The second problem that I see with the group is that our campaigns are short. Typically six to nine months, maybe a year in length. Which is fucking short in my opinion. One of the big reasons I've never come up with a background for a character until Kyle made me for Navere was because our campaigns are short. I kept playing a variation of OG 4th Edition Erevan the Bard because I wanted a sense of continuity and I enjoy the pleasantly homicidal ridiculousness of that character. For me, I feel like what is the point of becoming invested in a particular character and their history and emotions and feelings if the campaign is going to be over in ten or fifteen sessions? I'm not sure everyone in the group would agree with me here, but this is my two cents.

The third problem I think we have is comfort level with each other. Don't get me wrong, I think we're all friends and whatnot and we all seem to like each other and we all seem to be able to relate to one another. Personally, part of my comfort level as a GM stems from always having gamed with the same set of four dudes, or a variation of that group, for the past twenty years. I'm super comfortable around those guys and can say and do things with them that I normally wouldn't with random people. There are even versions of that group that I wouldn't have felt comfortable enough with to RP a gay relationship.
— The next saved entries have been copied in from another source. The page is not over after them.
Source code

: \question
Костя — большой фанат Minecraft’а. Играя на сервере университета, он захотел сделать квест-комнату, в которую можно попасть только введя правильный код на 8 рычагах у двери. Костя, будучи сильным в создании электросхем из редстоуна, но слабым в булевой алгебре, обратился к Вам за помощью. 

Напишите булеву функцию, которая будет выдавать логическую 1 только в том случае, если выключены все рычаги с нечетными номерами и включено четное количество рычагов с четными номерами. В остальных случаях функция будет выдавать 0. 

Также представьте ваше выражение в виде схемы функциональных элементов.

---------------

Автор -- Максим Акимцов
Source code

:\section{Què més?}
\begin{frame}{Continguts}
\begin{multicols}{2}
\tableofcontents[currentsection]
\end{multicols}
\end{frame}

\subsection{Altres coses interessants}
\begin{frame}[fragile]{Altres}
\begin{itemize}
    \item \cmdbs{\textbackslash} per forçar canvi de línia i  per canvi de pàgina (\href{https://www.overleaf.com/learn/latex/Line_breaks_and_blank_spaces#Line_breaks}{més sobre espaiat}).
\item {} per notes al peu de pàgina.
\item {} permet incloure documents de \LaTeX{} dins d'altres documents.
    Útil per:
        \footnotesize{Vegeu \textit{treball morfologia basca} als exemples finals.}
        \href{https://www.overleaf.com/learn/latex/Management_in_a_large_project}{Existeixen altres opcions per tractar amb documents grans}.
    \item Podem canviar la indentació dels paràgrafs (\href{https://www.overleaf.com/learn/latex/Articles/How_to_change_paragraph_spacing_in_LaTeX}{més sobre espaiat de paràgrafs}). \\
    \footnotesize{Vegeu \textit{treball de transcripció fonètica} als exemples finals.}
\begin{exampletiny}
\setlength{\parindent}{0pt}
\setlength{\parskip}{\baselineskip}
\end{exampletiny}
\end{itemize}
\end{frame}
Anyway. So yeah, we're all friends. I'm friends with Kyle, Kyle is friends with Kevin. Jacob and Dave are friends with Kevin, Andrew is Jacob's brother, and Chase is friends with Andrew. We're all friends, but we haven't all been playing DnD with each other for decades, or even five years. We're all friends and we like each other, but there's still a little bit of distance simply because we lack that long term association that breaks down a lot of boundaries that self doubt and a sense of shame bring out.

So those are just some things I see that I think might be partially responsible for why my group doesn't really delve into lots of RP during sessions. Which is ok. There's nothing that says a group must RP extensively. If the group just doesn't feel like really in depth RP is its thing, there's no law saying they're fired from DnD. These are just my opinions and they could of course be way off base. They're also completely irrelevant. Ultimately, I think we're having fun and that is what's important. 
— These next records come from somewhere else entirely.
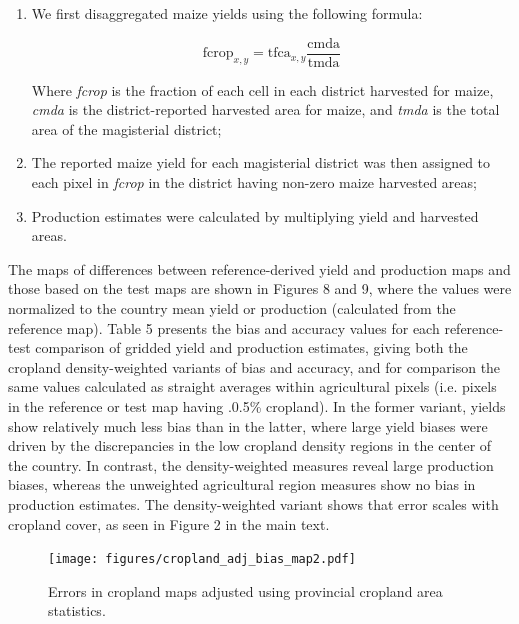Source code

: \documentclass[11pt, titlepage]{article}
\begin{document}
\begin{enumerate}
  \item We first disaggregated maize yields using the following formula: 
  
  \begin{equation}
  \textrm{fcrop}_{x,y} = \textrm{tfca}_{x,y}\frac{\textrm{cmda}}{\textrm{tmda}}
  \end{equation}
  
  Where \emph{fcrop} is the fraction of each cell in each district harvested for maize, \emph{cmda} is the district-reported harvested area for maize, and \emph{tmda} is the total area of the magisterial district;
  \item The reported maize yield for each magisterial district was then assigned to each pixel in \emph{fcrop} in the district having non-zero maize harvested areas;
  \item Production estimates were calculated by multiplying yield and harvested areas.
\end{enumerate}

The maps of differences between reference-derived yield and production maps and those based on the test maps are shown in Figures 8 and 9, where the values were normalized to the country mean yield or production (calculated from the reference map).  Table 5 presents the bias and accuracy values for each reference-test comparison of gridded yield and production estimates, giving both the cropland density-weighted variants of bias and accuracy, and for comparison the same values calculated as straight averages within agricultural pixels (i.e. pixels in the reference or test map having $.$0.5\% cropland). In the former variant, yields show relatively much less bias than in the latter, where large yield biases were driven by the discrepancies in the low cropland density regions in the center of the country. In contrast, the density-weighted measures reveal large production biases, whereas the unweighted agricultural region measures show no bias in production estimates.  The density-weighted variant shows that error scales with cropland cover, as seen in Figure 2 in the main text. 

\begin{figure}[ht]
  \centering
     \texttt{[image: figures/cropland\_adj\_bias\_map2.pdf]} 
      \caption{Errors in cropland maps adjusted using provincial cropland area statistics.}
      \label{fig:default}
\end{figure}

\FloatBarrier

\end{document}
Wednesday, February 8, 2017

Navere, Whose Bones Sing of The Mountain

Is it whose or who's? I dunno. Whatever.

The following is a background for my wild elf druid Navere that I am currently playing in the Curse of Strahd 5th Edition module. It's the first background I've created for a character in literal years, so it didn't exactly exit my brain hole easily and I am a little rusty, which I think shows. It was written as a sort of fireside conversation. As if Navere and the other characters were seated around the fire and started asking each other for their life stories and how they became adventurers and whatnot. Some of Navere's defining characteristics are that he was raised by wolves, not elves, and that he is very focused on flight or flight instincts and predator vs. prey relationships. Here it is:

“My first memories have always been of blinding white snow beneath a glaring sun, glittering coldly like frozen gems. These memories are swiftly followed by ones of cold, a cold like a frost-rimed metal fist gripping my bones. This makes sense, as I grew up on a mountain called Cold Mountain in the Spine of the World. A cold, but beautiful place. Full of stormy winters full of thunder and lightning. I always loved the storms, the howling wind, the thunder rumbling in the distance, thumping in my chest like a second, stronger, heartbeat.”

“I was the youngest of six. My father was the head of our fairly large and extended family, he was strong and harsh, but a good father. My mother, the fiercest and strongest hunter of our people, ruled at his side.”
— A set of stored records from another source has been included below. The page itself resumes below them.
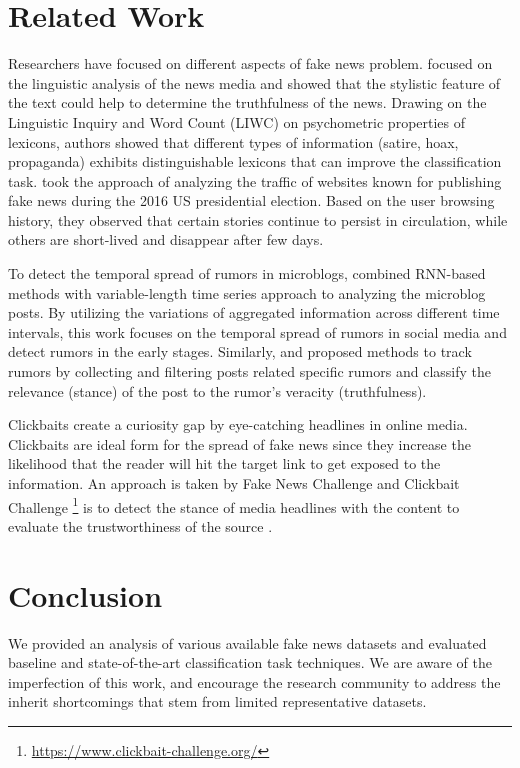 \section{Related Work}
Researchers have focused on different aspects of fake news problem. \citet{Rashkin2017TruthOV} focused on the linguistic analysis of the news media and showed that the stylistic feature of the text could help to determine the truthfulness of the news. Drawing on the Linguistic Inquiry and Word Count (LIWC) \cite{Pennebaker}  on psychometric properties of lexicons, authors showed that different types of information (satire, hoax, propaganda) exhibits distinguishable lexicons that can improve the classification task. \citet{fourney_cikm2017} took the approach of analyzing the traffic of websites known for publishing fake news during the 2016 US presidential election. Based on the user browsing history, they observed that certain stories continue to persist in circulation, while others are short-lived and disappear after few days. 

To detect the temporal spread of rumors in microblogs, \citet{Ma2016DetectingRF} combined RNN-based methods with variable-length time series approach to analyzing the microblog posts. By utilizing the variations of aggregated information across different time intervals, this work focuses on the temporal spread of rumors in social media and detect rumors in the early stages. Similarly, \citet{Wu_rumors} and \citet{Sampson:2016:LIS:2983323.2983697} proposed methods to track rumors by collecting and filtering posts related specific rumors and classify the relevance (stance) of the post to the rumor's veracity (truthfulness). 

Clickbaits create a curiosity gap by eye-catching headlines in online media. Clickbaits are ideal form for the spread of fake news since they increase the likelihood that the reader will hit the target link to get exposed to the information. An approach is taken by Fake News Challenge and Clickbait Challenge \footnote{\url{https://www.clickbait-challenge.org/}} is to detect the stance of media headlines with the content to evaluate the trustworthiness of the source \cite{RiedelASR17, Cao2017MachineLB, Zeng2017NeuralSD}.

\section{Conclusion}
We provided an analysis of various available fake news datasets and evaluated baseline and state-of-the-art classification task techniques. We are aware of the imperfection of this work, and encourage the research community to address the inherit shortcomings that stem from limited representative datasets.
Navere smiles briefly, his lips quickly returning to their normal stoic flatness.

“I was a small and sickly child. Weak and pale and slow. Nearly blind, half deaf, not only the youngest of six, but the weakest. My siblings were always faster and stronger and tougher. Even as small children I could barely hold my own against them, and that was only because they pitied me and feared our mother’s wrath. I briefly knew an uncle that thought I was too weak to survive life in our harsh land and should be cast out to die on the side of the mountain. I say briefly because one winter, she dragged him by the scruff of the neck out to the side of the mountain and he never returned.”

Navere smiles sadly and says, “In his defense, his points were of merit. I was a burden to my family. But. I was family, and I was loved, and as I grew older I was occasionally useful. I could barely speak, but I could still make my family smile.”

Navere grins as he says, “I remember when I was still young, but no longer a child, the seasons had changed and ice was melting and the snow was heavy but still solid enough to pack. Snow perfect for snowballs. I had a cousin, big for his age and willing to throw his weight around, even if he was just throwing it at a cripple. We got into it and my father broke us up. I was of course the worse for it, black and blue and scratched up from head to toe. But I would not lay down in defeat and pain, and when my cousin turned to return to his siblings puffed up with pride for knocking me down, I hurled the perfect snowball right up his asshole. He yelped and bolted into the forest, and my antics and fine aim garnered a single bark of a laughter from my father.”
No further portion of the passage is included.